Air tanah tak dimanfaatkan. Air langganan PDAM untuk sarana mandi, cuci, dan kakus.

Masih di Jakarta Barat, Niar (56), warga Angke Indah, RT 005 RW 002, Tambora, beralih ke air curah yang dijual per jeriken. Air langganan PDAM yang biasanya ia bayar Rp 300.000 per bulan kini ia hentikan.

Untuk minum dan memasak, setidaknya ia keluarkan uang Rp 60.000 untuk membeli air yang dijual pikulan. ”Langganan air pikulan lebih murah. Untuk mandi, cuci, dan kakus saya pakai air sumur. Beberapa bulan tak pakai air PDAM,” kata Niar.

Berdasarkan data Puskesmas Tambora, beberapa sampel air tanah dan air PDAM yang diambil di 11 lokasi di kecamatan itu tercemar bakteri dan zat kimia. Air tanah tak memenuhi syarat sebagai air bersih, mengandung bakteri Escherichia coli. Ada pula zat kimia organik (KMnO4) pada sampel air tanah dari Tanah Sareal, Juli 2013.

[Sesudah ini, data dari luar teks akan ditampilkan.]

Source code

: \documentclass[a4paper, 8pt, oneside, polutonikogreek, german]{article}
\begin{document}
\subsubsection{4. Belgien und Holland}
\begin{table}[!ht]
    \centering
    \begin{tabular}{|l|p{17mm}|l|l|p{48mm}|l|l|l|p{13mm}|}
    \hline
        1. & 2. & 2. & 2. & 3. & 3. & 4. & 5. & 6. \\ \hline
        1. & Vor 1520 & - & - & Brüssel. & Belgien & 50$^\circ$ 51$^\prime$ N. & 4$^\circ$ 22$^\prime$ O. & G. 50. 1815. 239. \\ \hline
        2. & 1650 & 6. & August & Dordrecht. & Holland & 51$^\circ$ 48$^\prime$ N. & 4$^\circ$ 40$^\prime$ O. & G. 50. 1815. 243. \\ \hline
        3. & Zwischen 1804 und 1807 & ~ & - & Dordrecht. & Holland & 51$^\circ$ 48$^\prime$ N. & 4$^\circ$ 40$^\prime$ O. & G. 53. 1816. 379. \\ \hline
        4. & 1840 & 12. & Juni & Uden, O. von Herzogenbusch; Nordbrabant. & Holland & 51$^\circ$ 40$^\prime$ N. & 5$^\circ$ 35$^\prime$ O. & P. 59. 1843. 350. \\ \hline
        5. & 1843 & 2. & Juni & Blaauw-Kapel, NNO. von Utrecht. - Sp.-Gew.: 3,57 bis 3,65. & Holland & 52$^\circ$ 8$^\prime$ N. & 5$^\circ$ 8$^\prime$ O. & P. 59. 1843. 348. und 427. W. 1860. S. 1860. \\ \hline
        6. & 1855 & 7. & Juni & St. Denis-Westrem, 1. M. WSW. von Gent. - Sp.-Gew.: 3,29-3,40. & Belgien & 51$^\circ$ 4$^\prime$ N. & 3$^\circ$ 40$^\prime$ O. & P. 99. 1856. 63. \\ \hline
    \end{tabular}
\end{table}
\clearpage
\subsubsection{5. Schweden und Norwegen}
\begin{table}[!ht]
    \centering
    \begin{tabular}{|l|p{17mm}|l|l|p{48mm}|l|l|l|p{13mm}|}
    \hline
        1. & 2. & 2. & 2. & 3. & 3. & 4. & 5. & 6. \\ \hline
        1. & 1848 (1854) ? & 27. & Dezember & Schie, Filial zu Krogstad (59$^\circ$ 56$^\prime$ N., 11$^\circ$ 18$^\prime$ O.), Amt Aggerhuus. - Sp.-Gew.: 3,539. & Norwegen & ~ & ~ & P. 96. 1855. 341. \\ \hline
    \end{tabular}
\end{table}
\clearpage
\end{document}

Kawasan Jakarta Pusat hampir tak beda. ”Saya pakai air galon. Air PDAM kadang macet. Itu pun tak bisa untuk minum atau memasak,” kata Waskito (48), warga Petamburan. Ia bisa mengeluarkan Rp 40.000 per hari untuk 2-3 galon air.

Kondisi air yang disalurkan dari pipa PDAM, yang tak jarang keruh dan berbau, membuat warga Jakarta tak bisa beralih dari langganan air isi ulang atau produk air minum dalam kemasan (AMDK). Sekalipun untuk itu mereka harus merogoh pengeluaran ekstra.

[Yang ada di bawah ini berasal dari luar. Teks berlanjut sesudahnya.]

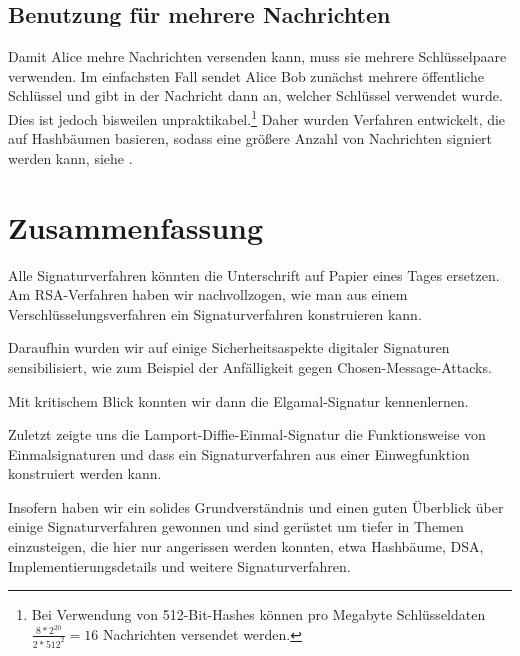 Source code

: \documentclass[a4paper,12pt,oneside]{scrreprt}
\begin{document}
\section{Benutzung für mehrere Nachrichten}

Damit Alice mehre Nachrichten versenden kann, muss sie mehrere Schlüsselpaare verwenden. Im einfachsten Fall sendet Alice Bob zunächst mehrere öffentliche Schlüssel und gibt in der Nachricht dann an, welcher Schlüssel verwendet wurde. Dies ist jedoch bisweilen unpraktikabel.\footnote {Bei Verwendung von 512-Bit-Hashes können pro Megabyte Schlüsseldaten $\frac{8*2^{20}}{2*512^2} = 16$ Nachrichten versendet werden.} Daher wurden Verfahren entwickelt, die auf Hashbäumen basieren, sodass eine größere Anzahl von Nachrichten signiert werden kann, siehe \cite{bernstein2009post}. 





\chapter{Zusammenfassung}

Alle Signaturverfahren könnten die Unterschrift auf Papier eines Tages ersetzen. Am RSA-Verfahren haben wir nachvollzogen, wie man aus einem Verschlüsselungsverfahren ein Signaturverfahren konstruieren kann.

Daraufhin wurden wir auf einige Sicherheitsaspekte digitaler Signaturen sensibilisiert, wie zum Beispiel der Anfälligkeit gegen Chosen-Message-Attacks.

Mit kritischem Blick konnten wir dann die Elgamal-Signatur kennenlernen.

Zuletzt zeigte uns die Lamport-Diffie-Einmal-Signatur die Funktionsweise von Einmalsignaturen und dass ein Signaturverfahren aus einer Einwegfunktion konstruiert werden kann.

Insofern haben wir ein solides Grundverständnis und einen guten Überblick über einige Signaturverfahren gewonnen und sind gerüstet um tiefer in Themen einzusteigen, die hier nur angerissen werden konnten, etwa Hashbäume, DSA, Implementierungsdetails und weitere Signaturverfahren. 





\end{document}
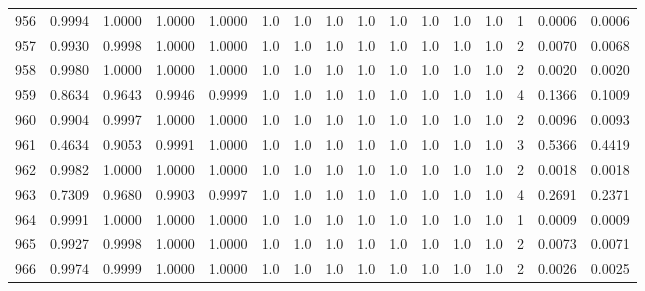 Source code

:\begin{tabular}{lrrrrrrrrrrrrrrr}
956 &      0.9994 &  1.0000 &  1.0000 &  1.0000 &     1.0 &     1.0 &     1.0 &     1.0 &     1.0 &     1.0 &      1.0 &        1.0 &      1 &                    0.0006 &                     0.0006 \\
957 &      0.9930 &  0.9998 &  1.0000 &  1.0000 &     1.0 &     1.0 &     1.0 &     1.0 &     1.0 &     1.0 &      1.0 &        1.0 &      2 &                    0.0070 &                     0.0068 \\
958 &      0.9980 &  1.0000 &  1.0000 &  1.0000 &     1.0 &     1.0 &     1.0 &     1.0 &     1.0 &     1.0 &      1.0 &        1.0 &      2 &                    0.0020 &                     0.0020 \\
959 &      0.8634 &  0.9643 &  0.9946 &  0.9999 &     1.0 &     1.0 &     1.0 &     1.0 &     1.0 &     1.0 &      1.0 &        1.0 &      4 &                    0.1366 &                     0.1009 \\
960 &      0.9904 &  0.9997 &  1.0000 &  1.0000 &     1.0 &     1.0 &     1.0 &     1.0 &     1.0 &     1.0 &      1.0 &        1.0 &      2 &                    0.0096 &                     0.0093 \\
961 &      0.4634 &  0.9053 &  0.9991 &  1.0000 &     1.0 &     1.0 &     1.0 &     1.0 &     1.0 &     1.0 &      1.0 &        1.0 &      3 &                    0.5366 &                     0.4419 \\
962 &      0.9982 &  1.0000 &  1.0000 &  1.0000 &     1.0 &     1.0 &     1.0 &     1.0 &     1.0 &     1.0 &      1.0 &        1.0 &      2 &                    0.0018 &                     0.0018 \\
963 &      0.7309 &  0.9680 &  0.9903 &  0.9997 &     1.0 &     1.0 &     1.0 &     1.0 &     1.0 &     1.0 &      1.0 &        1.0 &      4 &                    0.2691 &                     0.2371 \\
964 &      0.9991 &  1.0000 &  1.0000 &  1.0000 &     1.0 &     1.0 &     1.0 &     1.0 &     1.0 &     1.0 &      1.0 &        1.0 &      1 &                    0.0009 &                     0.0009 \\
965 &      0.9927 &  0.9998 &  1.0000 &  1.0000 &     1.0 &     1.0 &     1.0 &     1.0 &     1.0 &     1.0 &      1.0 &        1.0 &      2 &                    0.0073 &                     0.0071 \\
966 &      0.9974 &  0.9999 &  1.0000 &  1.0000 &     1.0 &     1.0 &     1.0 &     1.0 &     1.0 &     1.0 &      1.0 &        1.0 &      2 &                    0.0026 &                     0.0025 \\

\end{tabular}
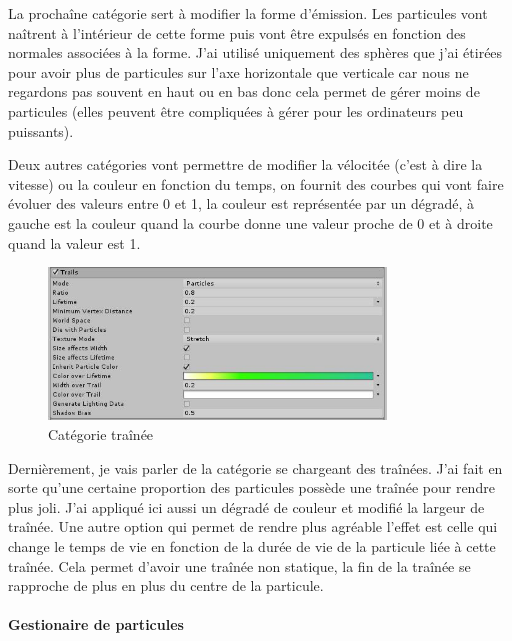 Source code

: \documentclass{article}
\begin{document}
La prochaîne catégorie sert à modifier la forme d'émission. Les particules vont naîtrent à l'intérieur de cette forme puis vont être expulsés en fonction des normales associées à la forme. J'ai utilisé uniquement des sphères que j'ai étirées pour avoir plus de particules sur l'axe horizontale que verticale car nous ne regardons pas souvent en haut ou en bas donc cela permet de gérer moins de particules (elles peuvent être compliquées à gérer pour les ordinateurs peu puissants).

Deux autres catégories vont permettre de modifier la vélocitée (c'est à dire la vitesse) ou la couleur en fonction du temps, on fournit des courbes qui vont faire évoluer des valeurs entre 0 et 1, la couleur est représentée par un dégradé, à gauche est la couleur quand la courbe donne une valeur proche de 0 et à droite quand la valeur est 1.

\begin{figure}[H]
    \centering
    \includegraphics[width=0.8\textwidth]{cc/particles_trail.JPG}
    \caption{Catégorie traînée}
    \label{Catégorie traînée}
\end{figure}

Dernièrement, je vais parler de la catégorie se chargeant des traînées. J'ai fait en sorte qu'une certaine proportion des particules possède une traînée pour rendre plus joli. J'ai appliqué ici aussi un dégradé de couleur et modifié la largeur de traînée. Une autre option qui permet de rendre plus agréable l'effet est celle qui change le temps de vie en fonction de la durée de vie de la particule liée à cette traînée. Cela permet d'avoir une traînée non statique, la fin de la traînée se rapproche de plus en plus du centre de la particule.

\paragraph{Gestionaire de particules}
\end{document}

Itu pula yang membuat bisnis air isi ulang, air mineral atau AMDK, dan air curah yang dijual keliling tak pernah sepi. Lihat saja di depot air Biru di kawasan Cakung, Jakarta Timur. Setiap hari dihabiskan 8.000 liter air. ”Sehari pasti habis. Permintaannya tinggi,” kata Ida, penjaga depot air Biru.

Barangkali, kondisi itu pula yang membuat bisnis air isi ulang di Jakarta dan sekitarnya tumbuh terus. Data resmi Asosiasi Pengusaha, Pemasok, dan Distributor Air Minum Indonesia (Apdamindo)—asosiasi yang menaungi pengusaha air isi ulang—ada 3.000 pengusaha air isi ulang di seluruh Indonesia. Dari jumlah itu, 1.200 diperkirakan ada di Jakarta dan sekitarnya.

Namun, berdasarkan perkiraan Sekretaris Jenderal Apdamindo Budi Darmawan, apabila memasukkan non-anggota asosiasi, ada 6.000 pengusaha air isi ulang di Jakarta. Mereka mengambil air dari PDAM yang diolah lagi, juga dari sumber air yang dikelola masyarakat.

Sementara itu, berdasarkan data Asosiasi Air Minum Dalam Kemasan Indonesia (Aspadin), yang menaungi pengusaha AMDK, volume penjualan di Jakarta dan sekitarnya mencapai 39 persen. Tahun 2014, volume penjualan nasional anggota Aspadin mencapai 23,9 miliar liter.

”Setiap tahun volume penjualan naik,” kata Ketua Umum Aspadin Hendro Baroeno. Anggota Aspadin mencapai 193 industri, sedangkan total jumlah industri AMDK ada 615 dengan lebih dari 500 merek, antara lain Aqua, Nestle, Club, VIT, Oasis, dan Ades.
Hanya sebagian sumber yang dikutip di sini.